What do we need to implement this algorithm as a recursive macro?

Our basic approach is going to be to build little bits of functionality from normal mode keystrokes, which we are going to store in the alphabetical registers and invoke via the standard macro run command:`@`. Each register essentially contains a tiny function that you can call with `@`.

Next, we need to handle that `switch` statement. The trick here is to write the keystrokes required to perform each `case` as a single line in the buffer. If we place these lines in order at and above the cursor, then we can move to the line corresponding to the value of N passed in by moving upwards with`k`the required number of times. Once we’re on the correct `case` line, we can yank the line’s contents and then execute the code by running the yank register as a macro. Sneaky!

Finally, we need some method of addition and subtraction. Vim’s normal mode provides this via the`CTRL-A`and`CTRL-X`keystrokes.

## The RULES of the Game

In order to prevent this from being an EVEN MORE pointless endeavour than SOME would claim it already is, when I started working on it I decided to disallow certain Vim features:

### Reasonable Restrictions

• No Ex commands,

• No Vimscript functions,

The above would make this task EASY and therefore BORING. So: no programmatic scaffolding, and other than the aforementioned increment/decrement number commands, nothing that facilitates ARITHMETIC.

• Must work regardless of position of number in file (so long as it is a standard Vim `word`).

This one, on the other hand, is really just a matter of panache.

### Unreasonable Ones. Why Did I Impose These on Myself?

• No searches,

• No setting or jumping to marks,

• No storing state in registers: only macros!

• Avoid CLUTTERING up the buffer with state: only do it when absolutely necessary and leave it there for the shortest time possible,

• Other than the `fib` and `_fib` functions, no storing macros in alphabetical registers.

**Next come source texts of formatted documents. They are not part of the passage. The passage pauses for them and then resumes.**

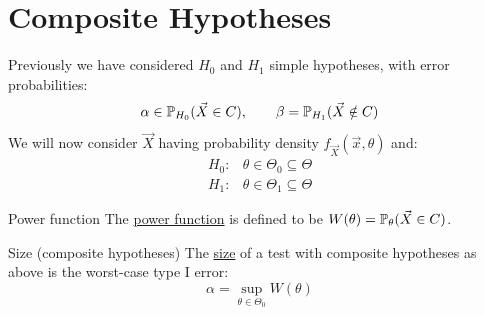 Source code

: \documentclass[../Main.tex]{subfiles}
\begin{document}
\section{Composite Hypotheses}
Previously we have considered $H_0$ and $H_1$ simple hypotheses, with error probabilities:
\begin{equation*}
    \alpha \in \P_{H_0}(\vec{X} \in C),\qquad \beta = \P_{H_1}(\vec{X} \notin C)
\end{equation*}
We will now consider $\vec{X}$ having probability density $f_{\vec{X}}(\vec{x}, \theta)$ and:
\begin{align*}
    H_0:& \theta \in \Theta_0 \subseteq \Theta \\
    H_1:& \theta \in \Theta_1 \subseteq \Theta 
\end{align*}
\begin{definition}{Power function}
    The \underline{power function} is defined to be $W(\theta) = \P_{\theta}(\vec{X} \in C)$.
\end{definition}
\begin{definition}{Size (composite hypotheses)}
    The \underline{size} of a test with composite hypotheses as above is the worst-case type I error:
    \begin{equation*}
        \alpha = \sup_{\theta \in \Theta_0} W(\theta)
    \end{equation*}
\end{definition}
\end{document}
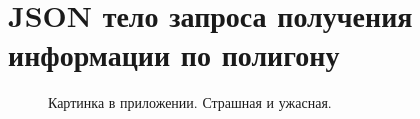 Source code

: \chapter{JSON тело запроса получения информации по полигону}
\label{cha:polygon}

\begin{figure}
	\centering
	\caption{Картинка в приложении. Страшная и ужасная.}
\end{figure} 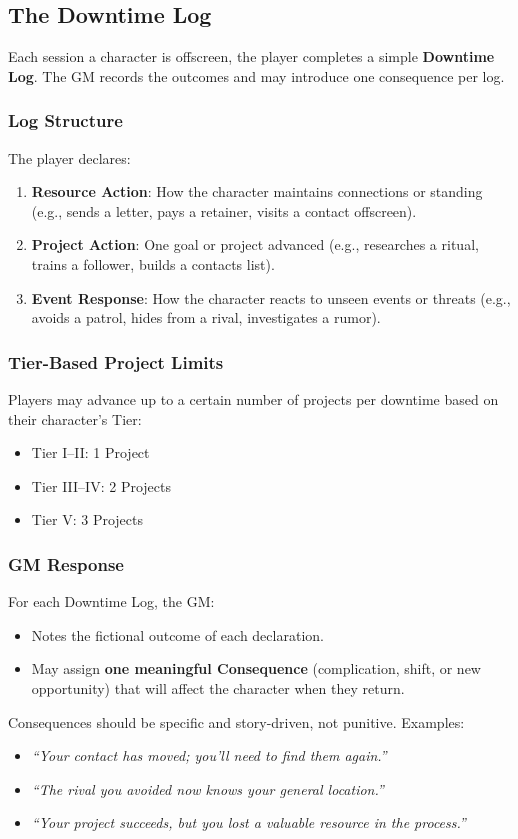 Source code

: \subsection{The Downtime Log}
Each session a character is offscreen, the player completes a simple \textbf{Downtime Log}. The GM records the outcomes and may introduce one consequence per log.

\subsubsection{Log Structure}
The player declares:
\begin{enumerate}
  \item \textbf{Resource Action}: How the character maintains connections or standing (e.g., sends a letter, pays a retainer, visits a contact offscreen).
  \item \textbf{Project Action}: One goal or project advanced (e.g., researches a ritual, trains a follower, builds a contacts list).
  \item \textbf{Event Response}: How the character reacts to unseen events or threats (e.g., avoids a patrol, hides from a rival, investigates a rumor).
\end{enumerate}

\subsubsection{Tier-Based Project Limits}
Players may advance up to a certain number of projects per downtime based on their character's Tier:
\begin{itemize}
  \item Tier I--II: 1 Project
  \item Tier III--IV: 2 Projects
  \item Tier V: 3 Projects
\end{itemize}

\subsubsection{GM Response}
For each Downtime Log, the GM:
\begin{itemize}
  \item Notes the fictional outcome of each declaration.
  \item May assign \textbf{one meaningful Consequence} (complication, shift, or new opportunity) that will affect the character when they return.
\end{itemize}
Consequences should be specific and story-driven, not punitive. Examples:
\begin{itemize}
  \item \textit{``Your contact has moved; you'll need to find them again.''}
  \item \textit{``The rival you avoided now knows your general location.''}
  \item \textit{``Your project succeeds, but you lost a valuable resource in the process.''}
\end{itemize}


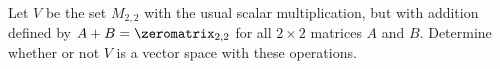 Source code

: %
Let $V$ be the set $M_{2,2}$ with the usual  scalar multiplication, but with addition defined by 
$A + B = \zeromatrix_{2,2}$ for all $2 \times 2$ matrices $A$ and $B$.
Determine whether or not $V$ is a vector space with these operations. 
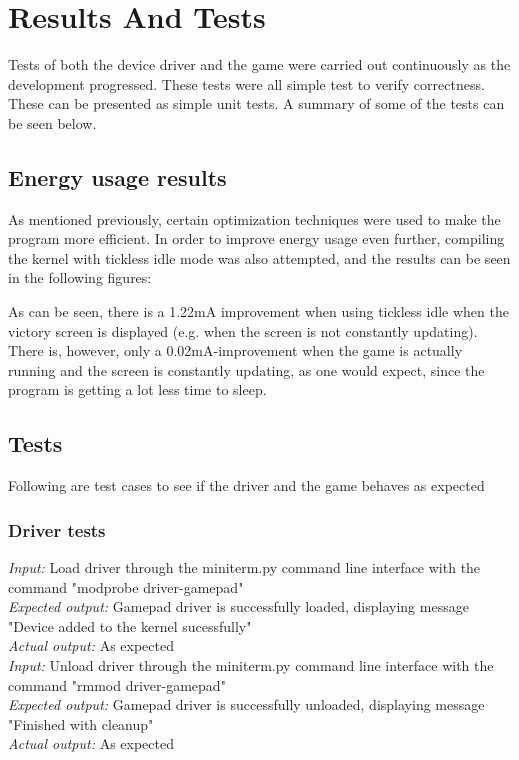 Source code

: \section{Results And Tests}
Tests of both the device driver and the game were carried out continuously as the development progressed. These tests were all simple test to verify correctness. These can be presented as simple unit tests. A summary of some of the tests can be seen below.

\subsection{Energy usage results}

As mentioned previously, certain optimization techniques were used to make the program more efficient. In order to improve energy usage even further, compiling the kernel with tickless idle mode was also attempted, and the results can be seen in the following figures:






As can be seen, there is a 1.22mA improvement when using tickless idle when the victory screen is displayed (e.g. when the screen is not constantly updating). There is, however, only a 0.02mA-improvement when the game is actually running and the screen is constantly updating, as one would expect, since the program is getting a lot less time to sleep.

\subsection{Tests}

Following are test cases to see if the driver and the game behaves as expected

\subsubsection{Driver tests}

\emph{Input: } Load driver through the miniterm.py command line interface with the command "modprobe driver-gamepad"\\
\emph{Expected output: } Gamepad driver is successfully loaded, displaying message "Device added to the kernel sucessfully"\\
\emph{Actual output: } As expected\\

\emph{Input: } Unload driver through the miniterm.py command line interface with the command "rmmod driver-gamepad"\\
\emph{Expected output: } Gamepad driver is successfully unloaded, displaying message "Finished with cleanup"\\
\emph{Actual output: } As expected\\

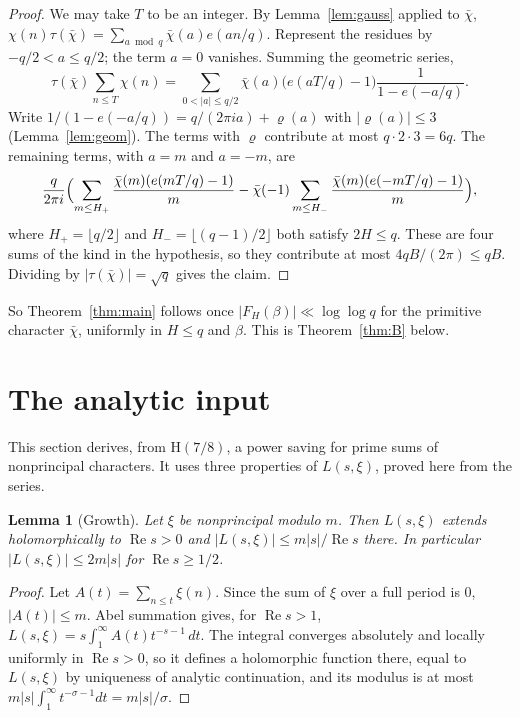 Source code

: \documentclass[11pt]{amsart}
\newtheorem{lemma}[theorem]{Lemma}
\theoremstyle{definition}
\theoremstyle{remark}
\numberwithin{equation}{section}
\newcommand{\R}{\operatorname{Re}}
\newcommand{\e}{e}
\begin{document}
\begin{proof}
We may take $T$ to be an integer. By Lemma~\ref{lem:gauss} applied to $\bar\chi$,
$\chi(n)\tau(\bar\chi)=\sum_{a\bmod q}\bar\chi(a)\e(an/q)$. Represent the
residues by $-q/2<a\le q/2$; the term $a=0$ vanishes. Summing the geometric
series,
\[
\tau(\bar\chi)\sum_{n\le T}\chi(n)=\sum_{0<|a|\le q/2}\bar\chi(a)\bigl(\e(aT/q)-1\bigr)\frac1{1-\e(-a/q)} .
\]
Write $1/(1-\e(-a/q))=q/(2\pi ia)+\varrho(a)$ with $|\varrho(a)|\le3$
(Lemma~\ref{lem:geom}). The terms with $\varrho$ contribute at most $q\cdot2\cdot3=6q$.
The remaining terms, with $a=m$ and $a=-m$, are
\[
\frac q{2\pi i}\Bigl(\sum_{m\le H_+}\frac{\bar\chi(m)(\e(mT/q)-1)}m-\bar\chi(-1)\sum_{m\le H_-}\frac{\bar\chi(m)(\e(-mT/q)-1)}m\Bigr),
\]
where $H_+=\lfloor q/2\rfloor$ and $H_-=\lfloor(q-1)/2\rfloor$ both satisfy $2H\le
q$. These are four sums of the kind in the hypothesis, so they contribute at
most $4qB/(2\pi)\le qB$. Dividing by $|\tau(\bar\chi)|=\sqrt q$ gives the claim.
\end{proof}

So Theorem~\ref{thm:main} follows once $|F_H(\beta)|\ll\log\log q$ for the
primitive character $\bar\chi$, uniformly in $H\le q$ and $\beta$. This is
Theorem~\ref{thm:B} below.

\section{The analytic input}\label{sec:analytic}

This section derives, from $\mathrm H(7/8)$, a power saving for prime sums of
nonprincipal characters. It uses three properties of $L(s,\xi)$, proved here
from the series.

\begin{lemma}[Growth]\label{lem:growth}
Let $\xi$ be nonprincipal modulo $m$. Then $L(s,\xi)$ extends holomorphically
to $\R s>0$ and $|L(s,\xi)|\le m|s|/\R s$ there. In particular
$|L(s,\xi)|\le2m|s|$ for $\R s\ge1/2$.
\end{lemma}

\begin{proof}
Let $A(t)=\sum_{n\le t}\xi(n)$. Since the sum of $\xi$ over a full period is
$0$, $|A(t)|\le m$. Abel summation gives, for $\R s>1$,
$L(s,\xi)=s\int_1^\infty A(t)t^{-s-1}\,dt$. The integral converges absolutely
and locally uniformly in $\R s>0$, so it defines a holomorphic function there,
equal to $L(s,\xi)$ by uniqueness of analytic continuation, and its modulus is
at most $m|s|\int_1^\infty t^{-\sigma-1}dt=m|s|/\sigma$.
\end{proof}
\end{document}
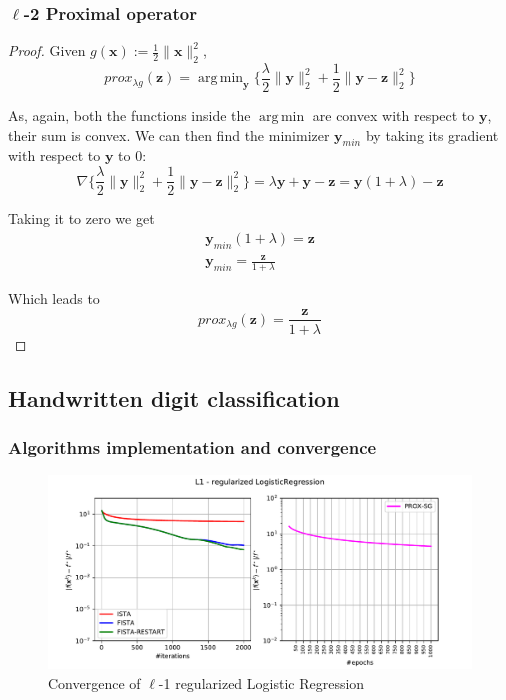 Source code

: \documentclass[12pt]{article}
\DeclareMathOperator*{\argmin}{arg\,min}
\begin{document}
\subsubsection{\texorpdfstring{$\ell$}{Lg}-2 Proximal operator}
\begin{proof}
Given $g(\mathbf{x}) := \frac{1}{2} \lVert \mathbf{x} \rVert_{2}^{2}$,
\begin{equation}
    prox_{\lambda g}(\mathbf{z}) = \argmin_{\mathbf{y}} \{\frac{\lambda}{2} \lVert \mathbf{y} \rVert_2^2 + \frac{1}{2} \lVert \mathbf{y} - \mathbf{z} \rVert_2^2 \}
\end{equation}

As, again, both the functions inside the $\argmin$ are convex with respect to $\mathbf{y}$, their sum is convex. We can then find the minimizer $\mathbf{y}_{min}$ by taking its gradient with respect to $\mathbf{y}$ to 0:
\begin{equation}
    \nabla \{\frac{\lambda}{2} \lVert \mathbf{y} \rVert_2^2 + \frac{1}{2} \lVert \mathbf{y} - \mathbf{z} \rVert_2^2 \} = \lambda \mathbf{y} + \mathbf{y} - \mathbf{z} = \mathbf{y}(1 + \lambda) - \mathbf{z}
\end{equation}

Taking it to zero we get
\begin{gather}
    \mathbf{y}_{min}(1 + \lambda) = \mathbf{z} \\
    \mathbf{y}_{min} = \frac{\mathbf{z}}{1 + \lambda}
\end{gather}

Which leads to
\begin{equation}
    prox_{\lambda g}(\mathbf{z}) = \frac{\mathbf{z}}{1 + \lambda}
\end{equation}
\end{proof}

\subsection{Handwritten digit classification}

\subsubsection{Algorithms implementation and convergence}

\begin{figure}
    \centering
    \includegraphics[width=17cm]{hw3/codes/exercise1/results/l1.pdf}
    \caption{Convergence of $\ell$-1 regularized Logistic Regression}
    \label{fig:l1-convergence}
\end{figure}
\end{document}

It’s actually possible to encapsulate the entire algorithm within just TWO macros (Type`622G`to see this version.) But for EDUCATIONAL PURPOSES only, when constructing the macro in this file, I’ve used alphabetical registers to break down the computation into smaller pieces. This is purely to make it easier to to understand, though. During the running of the macro, no further alphabetical registers may be used for storing macros (or anything else!)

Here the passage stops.